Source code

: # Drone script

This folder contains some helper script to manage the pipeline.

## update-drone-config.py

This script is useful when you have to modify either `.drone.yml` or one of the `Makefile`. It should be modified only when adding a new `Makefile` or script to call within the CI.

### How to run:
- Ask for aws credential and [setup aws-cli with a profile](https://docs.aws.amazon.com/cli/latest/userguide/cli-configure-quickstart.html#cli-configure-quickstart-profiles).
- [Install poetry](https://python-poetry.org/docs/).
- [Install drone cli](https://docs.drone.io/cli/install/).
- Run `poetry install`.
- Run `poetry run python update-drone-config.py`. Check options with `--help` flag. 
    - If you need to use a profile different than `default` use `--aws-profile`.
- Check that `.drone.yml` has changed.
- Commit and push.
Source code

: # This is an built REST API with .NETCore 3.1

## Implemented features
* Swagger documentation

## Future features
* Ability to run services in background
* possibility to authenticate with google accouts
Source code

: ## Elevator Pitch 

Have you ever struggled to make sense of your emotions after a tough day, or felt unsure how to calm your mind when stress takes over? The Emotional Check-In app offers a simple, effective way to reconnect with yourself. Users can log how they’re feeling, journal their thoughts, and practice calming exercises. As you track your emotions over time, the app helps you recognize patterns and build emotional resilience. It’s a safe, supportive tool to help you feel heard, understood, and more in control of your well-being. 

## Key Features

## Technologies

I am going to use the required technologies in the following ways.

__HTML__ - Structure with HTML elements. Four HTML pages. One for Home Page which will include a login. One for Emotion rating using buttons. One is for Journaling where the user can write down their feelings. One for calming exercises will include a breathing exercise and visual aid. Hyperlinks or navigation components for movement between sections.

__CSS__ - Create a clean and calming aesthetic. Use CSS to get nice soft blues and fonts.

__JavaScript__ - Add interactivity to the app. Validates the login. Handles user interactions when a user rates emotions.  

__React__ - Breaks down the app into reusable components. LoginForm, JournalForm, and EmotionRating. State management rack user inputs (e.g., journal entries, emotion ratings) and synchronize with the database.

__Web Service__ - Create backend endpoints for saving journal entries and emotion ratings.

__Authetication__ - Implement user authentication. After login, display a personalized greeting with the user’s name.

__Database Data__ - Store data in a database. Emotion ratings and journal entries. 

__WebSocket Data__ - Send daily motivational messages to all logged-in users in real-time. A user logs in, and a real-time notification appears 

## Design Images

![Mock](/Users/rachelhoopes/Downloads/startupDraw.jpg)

Problem statement: All of the material should be written out again exactly.

Solution:
Source code

: # Drone script

This folder contains some helper script to manage the pipeline.

## update-drone-config.py

This script is useful when you have to modify either `.drone.yml` or one of the `Makefile`. It should be modified only when adding a new `Makefile` or script to call within the CI.

### How to run:
- Ask for aws credential and [setup aws-cli with a profile](https://docs.aws.amazon.com/cli/latest/userguide/cli-configure-quickstart.html#cli-configure-quickstart-profiles).
- [Install poetry](https://python-poetry.org/docs/).
- [Install drone cli](https://docs.drone.io/cli/install/).
- Run `poetry install`.
- Run `poetry run python update-drone-config.py`. Check options with `--help` flag. 
    - If you need to use a profile different than `default` use `--aws-profile`.
- Check that `.drone.yml` has changed.
- Commit and push.
Source code

: # This is an built REST API with .NETCore 3.1

## Implemented features
* Swagger documentation

## Future features
* Ability to run services in background
* possibility to authenticate with google accouts
Source code

: ## Elevator Pitch 

Have you ever struggled to make sense of your emotions after a tough day, or felt unsure how to calm your mind when stress takes over? The Emotional Check-In app offers a simple, effective way to reconnect with yourself. Users can log how they’re feeling, journal their thoughts, and practice calming exercises. As you track your emotions over time, the app helps you recognize patterns and build emotional resilience. It’s a safe, supportive tool to help you feel heard, understood, and more in control of your well-being. 

## Key Features

## Technologies

I am going to use the required technologies in the following ways.

__HTML__ - Structure with HTML elements. Four HTML pages. One for Home Page which will include a login. One for Emotion rating using buttons. One is for Journaling where the user can write down their feelings. One for calming exercises will include a breathing exercise and visual aid. Hyperlinks or navigation components for movement between sections.

__CSS__ - Create a clean and calming aesthetic. Use CSS to get nice soft blues and fonts.

__JavaScript__ - Add interactivity to the app. Validates the login. Handles user interactions when a user rates emotions.  

__React__ - Breaks down the app into reusable components. LoginForm, JournalForm, and EmotionRating. State management rack user inputs (e.g., journal entries, emotion ratings) and synchronize with the database.

__Web Service__ - Create backend endpoints for saving journal entries and emotion ratings.

__Authetication__ - Implement user authentication. After login, display a personalized greeting with the user’s name.

__Database Data__ - Store data in a database. Emotion ratings and journal entries. 

__WebSocket Data__ - Send daily motivational messages to all logged-in users in real-time. A user logs in, and a real-time notification appears 

## Design Images

![Mock](/Users/rachelhoopes/Downloads/startupDraw.jpg)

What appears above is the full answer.